Когда он кончил, люди в палатке гулко захлопали в ладоши и заулыбались, переговариваясь.
Питу очень хотелось понять, в чем дело, но происходящее было слишком сложно, он не мог разобраться.
Недалеко от него, скрестив руки на коленях, на нарах сидел старик профессор. Веселые живчики печного огня метались в расколотом звездой стекле его очков. Полный любопытства, Пит вытянул руку и осторожно коснулся костлявой кисти профессора.
– Прошу извинения, сэр, – сказал он, – мне очень интересно, о чем говорил тот человек. Что-нибудь случилось?
Профессор повернулся к Питу и рассеянно поглядел на него.
– Ничего особенного не произошло, – сказал он, – совершенно обычное дело. Состоялось общее собрание команды.
– Я это понимаю, – пояснил Пит, – но по какому поводу собрание и о чем здесь говорили?
Профессор раскурил трубку и пыхнул на Пита теплым дымком.
– Если вас это интересует – пожалуйста. В сегодняшней сводке радионовостей радист принял сообщение из нашей страны о подавлении революционного восстания в Боливии…
– Восстание в Боливии, – поразился Пит, – но какое отношение имеет восстание в Боливии к команде, находящейся на льдине?
Профессор усмехнулся.
– Как бы это вам разъяснить? – произнес он раздумчиво. – Дело в том, что для нас это совершенно естественная связь. Восстание в Боливии так же волнует нас, как волнуют события, происходящие на нашей земле. Это интернациональная солидарность.

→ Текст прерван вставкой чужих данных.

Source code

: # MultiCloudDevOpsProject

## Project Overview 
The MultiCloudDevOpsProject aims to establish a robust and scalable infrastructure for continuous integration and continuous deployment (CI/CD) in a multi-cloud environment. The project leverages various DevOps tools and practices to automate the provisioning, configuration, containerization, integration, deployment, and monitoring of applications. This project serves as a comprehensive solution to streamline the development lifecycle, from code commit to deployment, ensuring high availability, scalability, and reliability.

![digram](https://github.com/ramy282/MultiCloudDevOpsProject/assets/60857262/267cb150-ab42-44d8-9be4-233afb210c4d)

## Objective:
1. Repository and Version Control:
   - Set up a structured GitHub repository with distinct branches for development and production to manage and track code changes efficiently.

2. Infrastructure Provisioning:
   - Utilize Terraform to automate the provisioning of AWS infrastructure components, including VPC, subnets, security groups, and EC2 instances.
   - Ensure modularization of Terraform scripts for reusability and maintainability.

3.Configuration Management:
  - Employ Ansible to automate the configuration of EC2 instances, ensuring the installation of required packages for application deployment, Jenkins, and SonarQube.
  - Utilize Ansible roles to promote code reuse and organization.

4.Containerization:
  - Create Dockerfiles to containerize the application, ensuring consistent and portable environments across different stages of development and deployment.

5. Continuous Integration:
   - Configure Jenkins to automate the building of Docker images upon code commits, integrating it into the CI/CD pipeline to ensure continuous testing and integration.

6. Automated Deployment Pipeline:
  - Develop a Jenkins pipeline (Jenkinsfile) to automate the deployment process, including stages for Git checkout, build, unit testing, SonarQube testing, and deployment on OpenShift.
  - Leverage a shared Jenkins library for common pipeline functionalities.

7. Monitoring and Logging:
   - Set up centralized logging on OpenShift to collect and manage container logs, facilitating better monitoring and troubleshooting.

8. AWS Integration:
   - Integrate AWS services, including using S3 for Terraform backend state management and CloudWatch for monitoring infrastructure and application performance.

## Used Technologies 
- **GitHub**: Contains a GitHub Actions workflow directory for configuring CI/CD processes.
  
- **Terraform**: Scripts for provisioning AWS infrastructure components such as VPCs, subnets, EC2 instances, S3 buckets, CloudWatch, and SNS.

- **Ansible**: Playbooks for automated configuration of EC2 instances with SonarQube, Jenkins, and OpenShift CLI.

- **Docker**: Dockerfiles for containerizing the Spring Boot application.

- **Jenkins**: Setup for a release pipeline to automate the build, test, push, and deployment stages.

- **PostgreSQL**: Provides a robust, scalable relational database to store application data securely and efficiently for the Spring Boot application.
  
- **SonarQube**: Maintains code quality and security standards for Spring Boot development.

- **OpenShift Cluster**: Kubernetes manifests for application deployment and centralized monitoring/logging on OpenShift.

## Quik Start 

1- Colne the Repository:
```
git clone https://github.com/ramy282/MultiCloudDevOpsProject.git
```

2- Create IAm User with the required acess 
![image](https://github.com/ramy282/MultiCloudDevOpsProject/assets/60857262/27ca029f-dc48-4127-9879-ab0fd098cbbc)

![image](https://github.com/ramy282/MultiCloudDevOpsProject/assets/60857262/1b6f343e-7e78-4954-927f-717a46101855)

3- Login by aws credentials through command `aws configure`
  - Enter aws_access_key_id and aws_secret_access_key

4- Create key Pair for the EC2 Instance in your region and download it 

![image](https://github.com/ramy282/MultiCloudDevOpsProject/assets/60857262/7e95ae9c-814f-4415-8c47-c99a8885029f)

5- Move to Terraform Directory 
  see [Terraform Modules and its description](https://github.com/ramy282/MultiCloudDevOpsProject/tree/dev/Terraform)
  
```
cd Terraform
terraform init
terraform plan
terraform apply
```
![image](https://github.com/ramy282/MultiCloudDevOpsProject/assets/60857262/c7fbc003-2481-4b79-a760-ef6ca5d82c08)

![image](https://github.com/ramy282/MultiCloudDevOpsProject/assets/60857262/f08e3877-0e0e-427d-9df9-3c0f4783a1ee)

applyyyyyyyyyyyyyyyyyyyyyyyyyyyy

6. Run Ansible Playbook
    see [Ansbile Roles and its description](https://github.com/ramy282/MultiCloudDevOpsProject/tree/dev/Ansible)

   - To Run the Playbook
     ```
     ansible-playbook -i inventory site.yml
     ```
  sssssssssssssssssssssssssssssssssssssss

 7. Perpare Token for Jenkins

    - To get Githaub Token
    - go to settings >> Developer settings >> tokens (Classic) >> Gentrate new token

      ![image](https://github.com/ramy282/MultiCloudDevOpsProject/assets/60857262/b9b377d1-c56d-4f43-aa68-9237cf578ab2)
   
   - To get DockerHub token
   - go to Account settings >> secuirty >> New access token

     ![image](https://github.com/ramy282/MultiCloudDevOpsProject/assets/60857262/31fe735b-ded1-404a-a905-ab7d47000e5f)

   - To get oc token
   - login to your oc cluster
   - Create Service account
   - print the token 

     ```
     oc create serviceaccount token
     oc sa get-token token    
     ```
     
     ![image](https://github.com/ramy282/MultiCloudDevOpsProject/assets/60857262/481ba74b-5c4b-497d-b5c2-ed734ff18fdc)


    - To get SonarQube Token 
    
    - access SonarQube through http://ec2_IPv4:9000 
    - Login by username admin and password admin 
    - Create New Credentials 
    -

– Я это понимаю, – возразил Пит, – но мне хотелось бы знать, что именно говорили здесь о восстании в Боливии?
– Очень просто, – ответил профессор, – вот этот товарищ в пегой кухлянке, он партийный организатор нашей ячейки. И он сообщал товарищам подробности о восстании. Весь месяц в Боливии шли жестокие бои между правительством генерала Охеда и восставшими крестьянами и рабочими. Сначала восставшие имели успех и захватили несколько городов, но затем генерал Охеда обратился за помощью к правительствам Перу и Аргентины. Началась интервенция, и с помощью чужих войск восстание было жесточайше раздавлено. Тысячи повстанцев расстреляны пулеметами. Их семьи выброшены на улицу, жилища разрушены. Международная организация помощи революционерам предприняла кампанию защиты и помощи. Во всей нашей стране идут широкие сборы в пользу семей замученных повстанцев в Боливии. Вот, собственно, и все.
Митчелл помолчал, смотря в пол, словно отыскивая там ответ на свои мысли.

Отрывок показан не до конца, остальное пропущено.